As Mohamed Salah, Sadio Mane, and Roberto Firmino trudged off the Parc des Princes on Wednesday, it was difficult not to recall the contrasting, ebullient moods of last season.

During the 2017-18 campaign, Liverpool comprehensively dismissed FC Porto, Manchester City, and Roma en route to the Champions League final, with the cohesive trio’s pace and ruthlessness delighting viewers across the continent. Now, after suffering defeat to Paris Saint-Germain, the Reds are on the verge of group-stage elimination.

In the Premier League, Liverpool are valiantly keeping pace with Manchester City, but the victories haven’t been as overwhelming or convincing. Slender one-goal wins are more commonplace.

Have Liverpool’s fab three lost their spark?

Here, ahead of the Reds’ visit from local rivals Everton on Sunday, theScore assesses Salah’s, Mane’s, and Firmino’s league statistics to definitively answer oft-aired assertions that they’ve gone off the boil.

General productivity


In the 2017-18 Premier League season, the three-pronged frontline scored over two-thirds of Liverpool’s goals. Even when Philippe Coutinho left for Barcelona in the January transfer window, their potency didn’t relent: midfield tussling from the likes of Alex Oxlade-Chamberlain and James Milner wrung out chances, while Trent Alexander-Arnold and Andy Robertson were increasingly influential from either side of the back-four.

Liverpool were a delight to watch but, if you look into the numbers from the artillerymen in the opening 13 matches of the 2017-18 and 2018-19 terms, the general productivity is identical.

Opening 13 matches of 2017-18

Player Goals Assists
Firmino 3 2
Mane 3 2
Salah 10 2
Totals 16 6

Opening 13 matches of 2018-19

Player Goals Assists
Firmino 3 2
Mane 6 1
Salah 7 3
Totals 16 6

Mane has covered some of Salah’s workload, but the overall output is the same. Rather than someone starring individually, there is presently a more collective attacking effort in Jurgen Klopp’s third full season in charge.

Situational statistics

John Powell / Liverpool FC / Getty

Looking into the situational statistics of the trio’s goals provides an insight into the kinds of chances being created.
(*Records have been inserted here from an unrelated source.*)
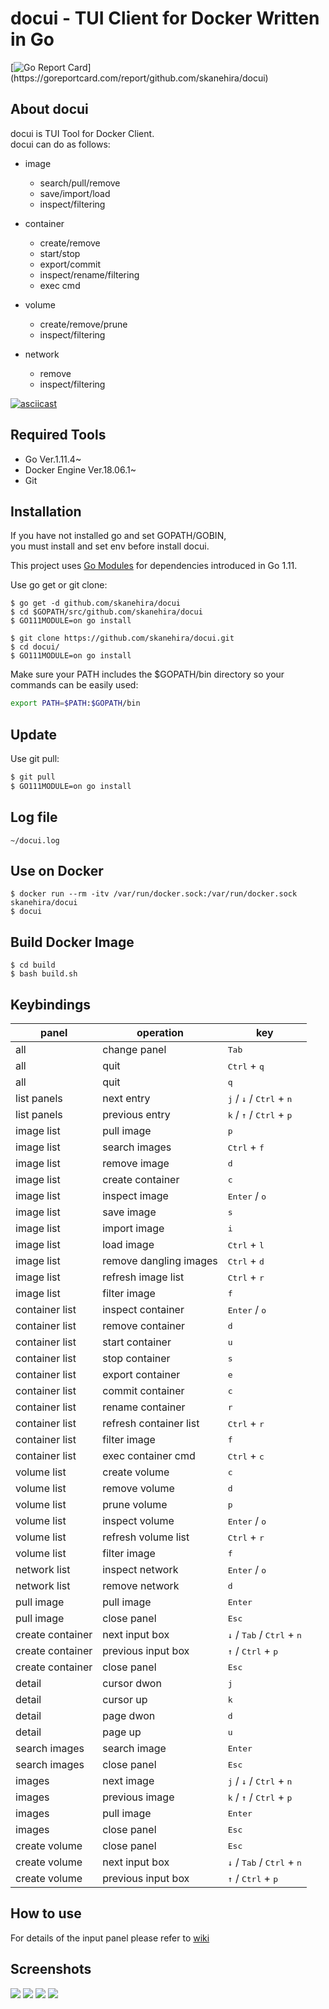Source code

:# docui - TUI Client for Docker Written in Go

[![Go Report Card](https://goreportcard.com/badge/github.com/skanehira/docui?)](https://goreportcard.com/report/github.com/skanehira/docui)

## About docui
docui is TUI Tool for Docker Client.  
docui can do as follows:

- image
    - search/pull/remove
    - save/import/load
    - inspect/filtering

- container
    - create/remove
    - start/stop
    - export/commit
    - inspect/rename/filtering
    - exec cmd

- volume
    - create/remove/prune
    - inspect/filtering

- network
    - remove
    - inspect/filtering

[![asciicast](https://asciinema.org/a/223035.svg)](https://asciinema.org/a/223035)

## Required Tools
- Go Ver.1.11.4~
- Docker Engine Ver.18.06.1~
- Git

## Installation
If you have not installed go and set GOPATH/GOBIN,  
you must install and set env before install docui.

This project uses [Go Modules](https://github.com/golang/go/wiki/Modules) for dependencies introduced in Go 1.11.

Use go get or git clone:

```
$ go get -d github.com/skanehira/docui
$ cd $GOPATH/src/github.com/skanehira/docui
$ GO111MODULE=on go install
```

```
$ git clone https://github.com/skanehira/docui.git
$ cd docui/
$ GO111MODULE=on go install
```

Make sure your PATH includes the $GOPATH/bin directory so your commands can be easily used:

```sh
export PATH=$PATH:$GOPATH/bin
```

## Update

Use git pull:

```sh
$ git pull
$ GO111MODULE=on go install
```

## Log file
```
~/docui.log
```

## Use on Docker
```
$ docker run --rm -itv /var/run/docker.sock:/var/run/docker.sock skanehira/docui
$ docui
```

## Build Docker Image
```
$ cd build
$ bash build.sh
```

## Keybindings
| panel            | operation              | key                                                            |
| ---------------- | ---------------------- | -------------------------------                                |
| all              | change panel           | <kbd>Tab</kbd>                                                 |
| all              | quit                   | <kbd>Ctrl</kbd> + <kbd>q</kbd>                                 |
| all              | quit                   | <kbd>q</kbd>                                                   |
| list panels      | next entry             | <kbd>j</kbd> / <kbd>↓</kbd> / <kbd>Ctrl</kbd> + <kbd>n</kbd>   |
| list  panels     | previous entry         | <kbd>k</kbd> / <kbd>↑</kbd> / <kbd>Ctrl</kbd> + <kbd>p</kbd>   |
| image list       | pull image             | <kbd>p</kbd>                                                   |
| image list       | search images          | <kbd>Ctrl</kbd> + <kbd>f</kbd>                                 |
| image list       | remove image           | <kbd>d</kbd>                                                   |
| image list       | create container       | <kbd>c</kbd>                                                   |
| image list       | inspect image          | <kbd>Enter</kbd> / <kbd>o</kbd>                                |
| image list       | save image             | <kbd>s</kbd>                                                   |
| image list       | import image           | <kbd>i</kbd>                                                   |
| image list       | load image             | <kbd>Ctrl</kbd> + <kbd>l</kbd>                                 |
| image list       | remove dangling images | <kbd>Ctrl</kbd> + <kbd>d</kbd>                                 |
| image list       | refresh image list     | <kbd>Ctrl</kbd> + <kbd>r</kbd>                                 |
| image list       | filter image           | <kbd>f</kbd>                                                   |
| container list   | inspect container      | <kbd>Enter</kbd> / <kbd>o</kbd>                                |
| container list   | remove container       | <kbd>d</kbd>                                                   |
| container list   | start container        | <kbd>u</kbd>                                                   |
| container list   | stop container         | <kbd>s</kbd>                                                   |
| container list   | export container       | <kbd>e</kbd>                                                   |
| container list   | commit container       | <kbd>c</kbd>                                                   |
| container list   | rename container       | <kbd>r</kbd>                                                   |
| container list   | refresh container list | <kbd>Ctrl</kbd> + <kbd>r</kbd>                                 |
| container list   | filter image           | <kbd>f</kbd>                                                   |
| container list   | exec container cmd     | <kbd>Ctrl</kbd> + <kbd>c</kbd>                                 |
| volume list      | create volume          | <kbd>c</kbd>                                                   |
| volume list      | remove volume          | <kbd>d</kbd>                                                   |
| volume list      | prune volume           | <kbd>p</kbd>                                                   |
| volume list      | inspect volume         | <kbd>Enter</kbd> / <kbd>o</kbd>                                |
| volume list      | refresh volume list    | <kbd>Ctrl</kbd> + <kbd>r</kbd>                                 |
| volume list      | filter image           | <kbd>f</kbd>                                                   |
| network list     | inspect network        | <kbd>Enter</kbd> / <kbd>o</kbd>                                |
| network list     | remove network         | <kbd>d</kbd>                                                   |
| pull image       | pull image             | <kbd>Enter</kbd>                                               |
| pull image       | close panel            | <kbd>Esc</kbd>                                                 |
| create container | next input box         | <kbd>↓</kbd> / <kbd>Tab</kbd> / <kbd>Ctrl</kbd> + <kbd>n</kbd> |
| create container | previous input box     | <kbd>↑</kbd> / <kbd>Ctrl</kbd> + <kbd>p</kbd>                  |
| create container | close panel            | <kbd>Esc</kbd>                                                 |
| detail           | cursor dwon            | <kbd>j</kbd>                                                   |
| detail           | cursor up              | <kbd>k</kbd>                                                   |
| detail           | page dwon              | <kbd>d</kbd>                                                   |
| detail           | page up                | <kbd>u</kbd>                                                   |
| search images    | search image           | <kbd>Enter</kbd>                                               |
| search images    | close panel            | <kbd>Esc</kbd>                                                 |
| images           | next image             | <kbd>j</kbd> / <kbd>↓</kbd> / <kbd>Ctrl</kbd> + <kbd>n</kbd>   |
| images           | previous image         | <kbd>k</kbd> / <kbd>↑</kbd> / <kbd>Ctrl</kbd> + <kbd>p</kbd>   |
| images           | pull image             | <kbd>Enter</kbd>                                               |
| images           | close panel            | <kbd>Esc</kbd>                                                 |
| create volume    | close panel            | <kbd>Esc</kbd>                                                 |
| create volume    | next input box         | <kbd>↓</kbd> / <kbd>Tab</kbd> / <kbd>Ctrl</kbd> + <kbd>n</kbd> |
| create volume    | previous input box     | <kbd>↑</kbd> / <kbd>Ctrl</kbd> + <kbd>p</kbd>                  |


## How to use
For details of the input panel please refer to [wiki](https://github.com/skanehira/docui/blob/master/wiki.md)

## Screenshots

![](https://github.com/skanehira/docui/blob/images/images/s1.png)
![](https://github.com/skanehira/docui/blob/images/images/s2.png)
![](https://github.com/skanehira/docui/blob/images/images/s3.png)
![](https://github.com/skanehira/docui/blob/images/images/s4.png)
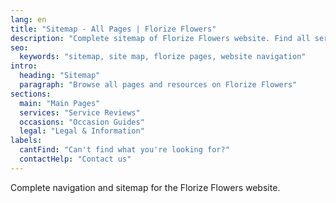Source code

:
 ```yaml
---
lang: en
title: "Sitemap - All Pages | Florize Flowers"
description: "Complete sitemap of Florize Flowers website. Find all service reviews, occasion guides, and helpful resources."
seo:
  keywords: "sitemap, site map, florize pages, website navigation"
intro:
  heading: "Sitemap"
  paragraph: "Browse all pages and resources on Florize Flowers"
sections:
  main: "Main Pages"
  services: "Service Reviews"
  occasions: "Occasion Guides"
  legal: "Legal & Information"
labels:
  cantFind: "Can't find what you're looking for?"
  contactHelp: "Contact us"
---
```


Complete navigation and sitemap for the Florize Flowers website.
Among Liverpool’s top creators are Robertson and Alexander-Arnold with five assists between them. The doubled number of goals scored from close range this season would suggest the trio have feasted on the youngsters’ whipped crosses, or preyed on spills and scuffs from goalkeepers and defenders.

Opening 13 matches of 2017-18

Player 6-yard box Penalty area Out of box
Firmino 1 2 0
Mane 0 3 0
Salah 2 7 1
Totals 3 12 1

Opening 13 matches of 2018-19

Player 6-yard box Penalty area Out of box
Firmino 2 1 0
Mane 1 5 0
Salah 3 4 0
Totals 6 10 0

The explanation for a slight dip in Salah’s productivity appears simple: While many Liverpool supporters would blame his infamous tangle with Sergio Ramos in May’s Champions League final, it is more likely down to defenses growing more adept at preventing him from drifting inside the penalty area and onto his stronger left trotter. Further pawing over Salah’s numbers during the opening 13 matches of the past two seasons reveals his goal tally with his left foot has taken a minor hit from seven to five.

Expected goals

Laurence Griffiths / Getty Images Sport / Getty

Expected goals data may irk some football purists, but it has worth. The advanced metric was created following analyses of countless football matches and thousands of shots, determining how likely a player is to score in each scenario. For example, a high-quality chance like an open goal from six yards would have a value very close to one, while a shot from 35 yards in front of a thicket of opposition players would have a value close to zero.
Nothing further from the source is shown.